Bitcoin and Gold are two assets with a lot of die-hard believers. For these believers, this asset class seems like a safe haven.
But there are also staunch critics who argue that they either one or the other is not a good investment at all. Since BTC’s creator, Satoshi Nakamoto, envisioned Bitcoin as a kind of digital gold, many crypto supporters started claiming that Bitcoin is going to become a “digital store of value“.
This raises a question. How similar are they as an investment? And which is the safest safe-haven asset: Bitcoin or Gold?
Let’s dig in and compare Bitcoin to gold by showing you an infographic to help you obtain a better understanding:
Even though Bitcoin has just started out on its way to mass adoption, more and more companies are beginning to accept BTC as a payment method. Gold, on the other hand, has served as money for a much longer period and proven its value through the ages.
Both investments have a speculative nature since there are too many factors that influence the price of both.
Though mining methods are rather different, both of them have to utilize expensive equipment and serving costs. While Bitcoin mining involves high electricity costs, gold mining uses human resources to mine.
BTC is capped at 21 million coins and gets harder and harder to mine over time. More than 8-% of all coins have already been mined. Gold supply is dependent on the amount mined out of the earth’s crust. It is estimated that 165,000 tonnes exist above ground today, and about 4,500 tonnes are adding from mining per year.
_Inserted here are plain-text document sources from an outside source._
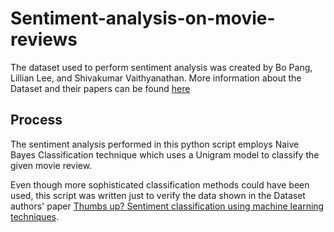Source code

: # Sentiment-analysis-on-movie-reviews
The dataset used to perform sentiment analysis was created by Bo Pang, Lillian Lee, and Shivakumar Vaithyanathan. 
More information about the Dataset and their papers can be found [here](http://www.cs.cornell.edu/people/pabo/movie-review-data/)

## Process
The sentiment analysis performed in this python script employs Naive Bayes Classification technique which uses a Unigram model 
to classify the given movie review. 

Even though more sophisticated classification methods could have been used, this script was written just to verify the 
data shown in the Dataset authors' paper [Thumbs up? Sentiment classification using machine learning techniques](http://www.cs.cornell.edu/home/llee/papers/sentiment.pdf).
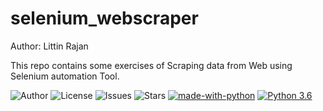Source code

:# selenium_webscraper

Author: Littin Rajan

This repo contains some exercises of Scraping data from Web using Selenium automation Tool.

![Author](https://img.shields.io/badge/author-littinrajan-blue)
![License](https://img.shields.io/github/license/littinrajan/selenium_webscraper)
![Issues](https://img.shields.io/github/issues/littinrajan/selenium_webscraper)
![Stars](https://img.shields.io/github/stars/littinrajan/selenium_webscraper)
[![made-with-python](https://img.shields.io/badge/Made%20with-Python-1f425f.svg)](https://www.python.org/)
[![Python 3.6](https://img.shields.io/badge/python-3.6-blue.svg)](https://www.python.org/downloads/release/python-360/)
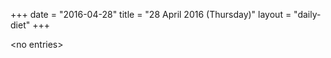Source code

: +++
date = "2016-04-28"
title = "28 April 2016 (Thursday)"
layout = "daily-diet"
+++

<p>&lt;no entries&gt;</p>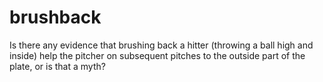 brushback
=========

Is there any evidence that brushing back a hitter (throwing a ball high and
inside) help the pitcher on subsequent pitches to the outside part of the
plate, or is that a myth?
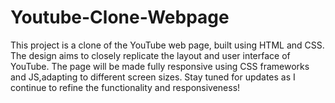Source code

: # Youtube-Clone-Webpage
This project is a clone of the YouTube web page, built using HTML and CSS. The design aims to closely replicate the layout and user interface of YouTube. The page will be made fully responsive using CSS frameworks and JS,adapting to different screen sizes. Stay tuned for updates as I continue to refine the functionality and responsiveness!
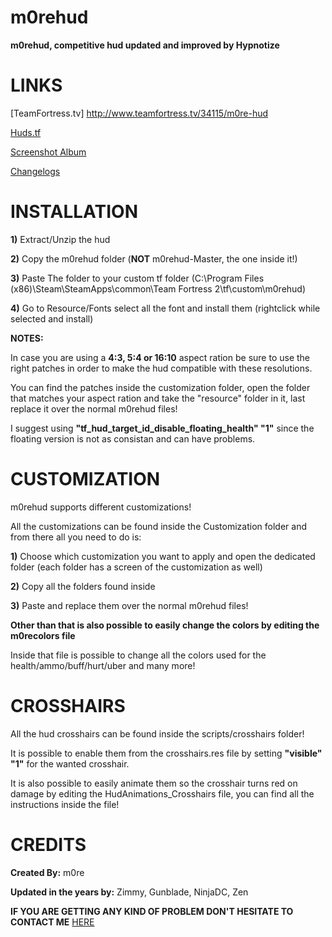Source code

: # m0rehud

**m0rehud, competitive hud updated and improved by Hypnotize**

<a>LINKS</a>
====

[TeamFortress.tv] http://www.teamfortress.tv/34115/m0re-hud

[Huds.tf](http://huds.tf/forum/showthread.php?tid=248)

[Screenshot Album](http://imgur.com/a/sxOyM)

[Changelogs](https://github.com/Hypnootize/m0rehud/commits/master)


<a>INSTALLATION</a>
====

**1)** Extract/Unzip the hud

**2)** Copy the m0rehud folder (**NOT** m0rehud-Master, the one inside it!)

**3)** Paste The folder to your custom tf folder (C:\Program Files (x86)\Steam\SteamApps\common\Team Fortress 2\tf\custom\m0rehud)

**4)** Go to Resource/Fonts select all the font and install them (rightclick while selected and install)

**NOTES:**

In case you are using a **4:3, 5:4 or 16:10** aspect ration be sure to use the right patches in order to make the hud compatible with these resolutions. 

You can find the patches inside the customization folder, open the folder that matches your aspect ration and take the "resource" folder in it, last replace it over the normal m0rehud files!

I suggest using **"tf_hud_target_id_disable_floating_health" "1"** since the floating version is not as consistan and can have problems.


<a>CUSTOMIZATION</a>
====

m0rehud supports different customizations!

All the customizations can be found inside the Customization folder and from there all you need to do is:

**1)** Choose which customization you want to apply and open the dedicated folder (each folder has a screen of the customization as well)

**2)** Copy all the folders found inside

**3)** Paste and replace them over the normal m0rehud files!

**Other than that is also possible to easily change the colors by editing the m0recolors file**

Inside that file is possible to change all the colors used for the health/ammo/buff/hurt/uber and many more!


<a>CROSSHAIRS</a>
====
All the hud crosshairs can be found inside the scripts/crosshairs folder!

It is possible to enable them from the crosshairs.res file by setting **"visible" "1"** for the wanted crosshair.

It is also possible to easily animate them so the crosshair turns red on damage by editing the HudAnimations_Crosshairs file, you can find all the instructions inside the file!


<a>CREDITS</a>
====
**Created By:** m0re

**Updated in the years by:** Zimmy, Gunblade, NinjaDC, Zen

**IF YOU ARE GETTING ANY KIND OF PROBLEM DON'T HESITATE TO CONTACT ME** [HERE](http://www.teamfortress.tv/34115/m0re-hud)
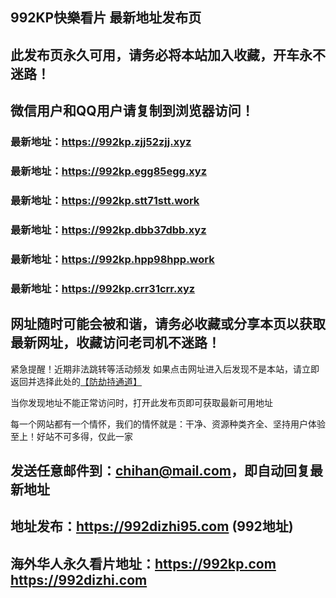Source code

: ## **992KP快樂看片 最新地址发布页**
## 此发布页永久可用，请务必将本站加入收藏，开车永不迷路！
## 微信用户和QQ用户请复制到浏览器访问！
### 最新地址：https://992kp.zjj52zjj.xyz

### 最新地址：https://992kp.egg85egg.xyz

### 最新地址：https://992kp.stt71stt.work

### 最新地址：https://992kp.dbb37dbb.xyz

### 最新地址：https://992kp.hpp98hpp.work

### 最新地址：https://992kp.crr31crr.xyz


## 网址随时可能会被和谐，请务必收藏或分享本页以获取最新网址，收藏访问老司机不迷路！

紧急提醒！近期非法跳转等活动频发
如果点击网址进入后发现不是本站，请立即返回并选择此处的[【防劫持通道】](https://23.224.130.222:7583)

当你发现地址不能正常访问时，打开此发布页即可获取最新可用地址

每一个网站都有一个情怀，我们的情怀就是：干净、资源种类齐全、坚持用户体验至上！好站不可多得，仅此一家

## 发送任意邮件到：chihan@mail.com，即自动回复最新地址
## 地址发布：https://992dizhi95.com  (992地址)
## 海外华人永久看片地址：https://992kp.com  https://992dizhi.com
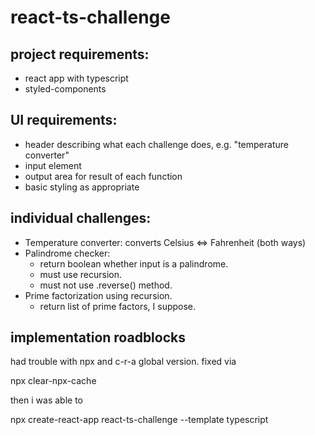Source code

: # react-ts-challenge

## project requirements:

- react app with typescript
- styled-components


## UI requirements:

- header describing what each challenge does, e.g. "temperature converter"
- input element
- output area for result of each function
- basic styling as appropriate


## individual challenges:

- Temperature converter: converts Celsius <=> Fahrenheit (both ways)
- Palindrome checker: 
    - return boolean whether input is a palindrome.
    - must use recursion.
    - must not use .reverse() method.
- Prime factorization using recursion.
    - return list of prime factors, I suppose.


## implementation roadblocks

had trouble with npx and c-r-a global version.
fixed via

npx clear-npx-cache

then i was able to

npx create-react-app react-ts-challenge --template typescript

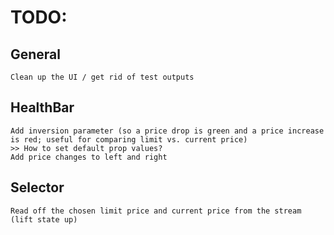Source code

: # TODO:

## General
    Clean up the UI / get rid of test outputs

## HealthBar
    Add inversion parameter (so a price drop is green and a price increase is red; useful for comparing limit vs. current price)
    >> How to set default prop values?
    Add price changes to left and right

## Selector
    Read off the chosen limit price and current price from the stream (lift state up)
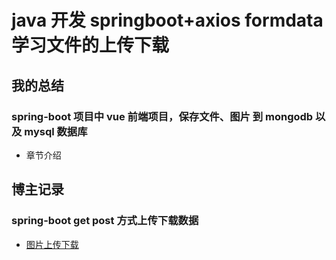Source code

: # java 开发 springboot+axios formdata 学习文件的上传下载


## 我的总结


### spring-boot 项目中 vue 前端项目，保存文件、图片 到 mongodb 以及 mysql 数据库


* 章节介绍



## 博主记录

### spring-boot get post 方式上传下载数据

* [图片上传下载](https://blog.csdn.net/backbug/article/details/100608180)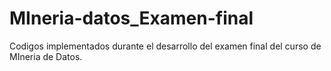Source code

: # MIneria-datos_Examen-final
Codigos implementados durante el desarrollo del examen final del curso de MIneria de Datos. 
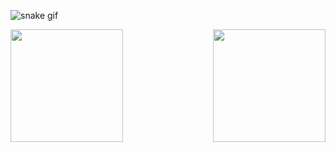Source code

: ![snake gif](https://github.com/NotHamada/NotHamada/blob/output/github-contribution-grid-snake.svg)  
<div>
  <a href="https://github.com/NotHamada">
  <img height="180em"  align="center" src="https://github-readme-stats.vercel.app/api?username=NotHamada&show_icons=true&theme=react&include_all_commits=true&count_private=true"/>
  <img height="180em"  
       style="float:right"
       align="center" src="https://github-readme-stats.vercel.app/api/top-langs/?username=NotHamada&layout=compact&langs_count=7&theme=react" />
</div>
People use Bitcoin and gold to hedge their funds in times of political and economic uncertainty or instability, or during monetary devaluation.
Although Bitcoin and gold have so much in common, they are two very different assets.
Gold is a physical asset, while BTC is fully electronic (digital).
Gold has thousands of years of history behind it, while Bitcoin’s history is minute in comparison – a decade.
Gold has lower risk and lower returns, while with Bitcoin, both risks and returns are higher.
Bitcoin is more volatile than gold.
Gold is under the control of the Futures Market. Bitcoin is not controlled by any party, and in contrast to gold, can’t be confiscated. On the other hand, the lack of government control makes Bitcoin more susceptible to scams.
Bitcoin is easier to send and receive than gold.
In general, when weighing up all these differences and similarities, we may assume that gold is still a winner, as it has proven its value through the ages. It also has one other important quality – people’s loyalty. People have always been attracted to holding precious metals since they are tangible and can be kept at hand.
Bitcoin, on the contrary, is digital, which makes this type of investment psychologically more difficult to make. Although in general investors receive lower returns from gold when compared to BTC, the risks of loss are also lower. In addition, gold has relatively lower volatility on the market.
Another primary difference is the government’s stance on these two assets. Bitcoin enthusiasts bet on it as because they know the government does not control BTC and therefore cannot confiscate it. Although this is a great plus for Bitcoin, it is also minus, as it prevents investors from entering the market as they are afraid of scams.
Summing up, gold is still a winner. People tend to turn to gold as the most safe-haven asset in times of political and economic uncertainties, and it has always been a smart addition to any portfolio due to its historical level of reliability and real value.